The main trouble spots with factory-built touring bikes, IMO, are these:

1. Gearing. Most of these bikes have road triples combined with MTB rear drivetrain parts. Depending on the load you plan to carry and the severity of the hills you'll encounter, you may find the gearing isn't low enough. The Giant is particularly silly in this regard, with its very high roadbike gearing. It's very important to discuss gearing with the bike shop, and negotiate the price of changing parts as part of the deal.

2. Wheels. Machine built wheels are rarely properly tensioned and the spokes are rarely stress-relieved. Such wheels will likely fail prematurely. A good bike shop understands this, and has a master wheelbuilder who will tension, true, and stress-relieve the wheels by hand before the bike is ever ridden. If this is done, any decent 36-spoke touring wheel will last indefinitely. If not, even the best parts can leave you in the middle of nowhere with an unrideable wheel.

3. Handlebar position. Depending on your proportions and the bike's frame size, you may need to ask that your bike's steering tube be left uncut, and/or that a stem with more rise be installed, so that the bars can be positioned at about the same height as the saddle. It's not an issue for everyone, but if it is for you it's very difficult compensate for a steerer that's been cut too short.

There are other choices -- frame material, shifter type (STI vs bar-end), number of bottle cage mounts, etc. -- but these are matters of preference.

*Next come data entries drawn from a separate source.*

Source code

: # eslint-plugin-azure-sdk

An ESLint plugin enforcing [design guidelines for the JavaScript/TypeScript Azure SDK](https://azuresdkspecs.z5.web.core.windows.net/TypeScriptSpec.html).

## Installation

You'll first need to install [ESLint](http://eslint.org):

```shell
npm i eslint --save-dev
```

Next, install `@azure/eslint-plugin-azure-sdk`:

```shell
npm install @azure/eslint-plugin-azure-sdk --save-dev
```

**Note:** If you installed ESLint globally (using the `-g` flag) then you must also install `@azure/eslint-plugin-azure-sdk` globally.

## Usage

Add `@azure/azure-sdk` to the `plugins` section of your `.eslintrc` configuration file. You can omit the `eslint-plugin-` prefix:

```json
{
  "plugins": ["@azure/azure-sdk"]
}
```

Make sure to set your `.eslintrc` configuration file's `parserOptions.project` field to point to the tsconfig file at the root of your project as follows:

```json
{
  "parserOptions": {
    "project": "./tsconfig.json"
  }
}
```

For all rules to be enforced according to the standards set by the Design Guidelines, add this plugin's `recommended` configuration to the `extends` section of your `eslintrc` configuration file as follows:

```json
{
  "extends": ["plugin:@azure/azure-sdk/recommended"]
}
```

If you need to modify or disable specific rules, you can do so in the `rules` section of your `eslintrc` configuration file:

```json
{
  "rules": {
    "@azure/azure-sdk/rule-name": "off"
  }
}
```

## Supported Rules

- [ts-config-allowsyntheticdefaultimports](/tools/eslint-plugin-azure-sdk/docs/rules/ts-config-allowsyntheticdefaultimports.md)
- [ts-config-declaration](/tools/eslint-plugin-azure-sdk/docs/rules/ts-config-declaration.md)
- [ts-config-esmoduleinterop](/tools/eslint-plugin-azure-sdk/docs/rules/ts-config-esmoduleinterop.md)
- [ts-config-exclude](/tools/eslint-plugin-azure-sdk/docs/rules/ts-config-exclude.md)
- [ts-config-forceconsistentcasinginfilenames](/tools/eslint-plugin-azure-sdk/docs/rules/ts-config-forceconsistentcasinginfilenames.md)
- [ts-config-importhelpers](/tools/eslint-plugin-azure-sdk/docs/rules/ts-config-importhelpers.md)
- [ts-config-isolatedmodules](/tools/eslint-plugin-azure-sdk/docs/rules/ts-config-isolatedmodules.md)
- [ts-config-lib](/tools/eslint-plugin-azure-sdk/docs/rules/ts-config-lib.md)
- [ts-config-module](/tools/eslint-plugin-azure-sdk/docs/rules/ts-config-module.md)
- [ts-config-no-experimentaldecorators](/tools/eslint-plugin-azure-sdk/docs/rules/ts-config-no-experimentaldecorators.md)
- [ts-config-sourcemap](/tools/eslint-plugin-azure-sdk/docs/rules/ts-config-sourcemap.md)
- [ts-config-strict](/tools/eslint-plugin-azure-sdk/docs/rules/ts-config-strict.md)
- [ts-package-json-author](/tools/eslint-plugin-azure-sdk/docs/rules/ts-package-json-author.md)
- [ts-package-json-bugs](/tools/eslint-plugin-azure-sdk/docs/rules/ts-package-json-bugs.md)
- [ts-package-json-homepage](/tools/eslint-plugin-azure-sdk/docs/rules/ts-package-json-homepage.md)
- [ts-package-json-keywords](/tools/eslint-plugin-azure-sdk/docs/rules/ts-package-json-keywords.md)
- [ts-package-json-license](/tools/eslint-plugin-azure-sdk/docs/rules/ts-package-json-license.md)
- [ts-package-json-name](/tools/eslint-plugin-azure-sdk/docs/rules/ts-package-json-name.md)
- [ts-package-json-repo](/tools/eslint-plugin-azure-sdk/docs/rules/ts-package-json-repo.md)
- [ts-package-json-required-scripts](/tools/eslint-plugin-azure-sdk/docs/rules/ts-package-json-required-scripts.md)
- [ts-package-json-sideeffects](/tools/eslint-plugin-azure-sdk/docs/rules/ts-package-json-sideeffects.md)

The overriding concern with any road bike is, of course, fit. Any bike on which you expect to spend hundreds of hours a week must fit perfectly. Touring bikes tend to have fairly standard, conservative, and surprisingly similar geometries, but they don't all come in identical sizes. A good bike shop experienced in fitting bikes for endurance riders is an invaluable resource for this reason, and for help with making the custom changes (stem rise and reach, bar width, gearing) that many riders will require.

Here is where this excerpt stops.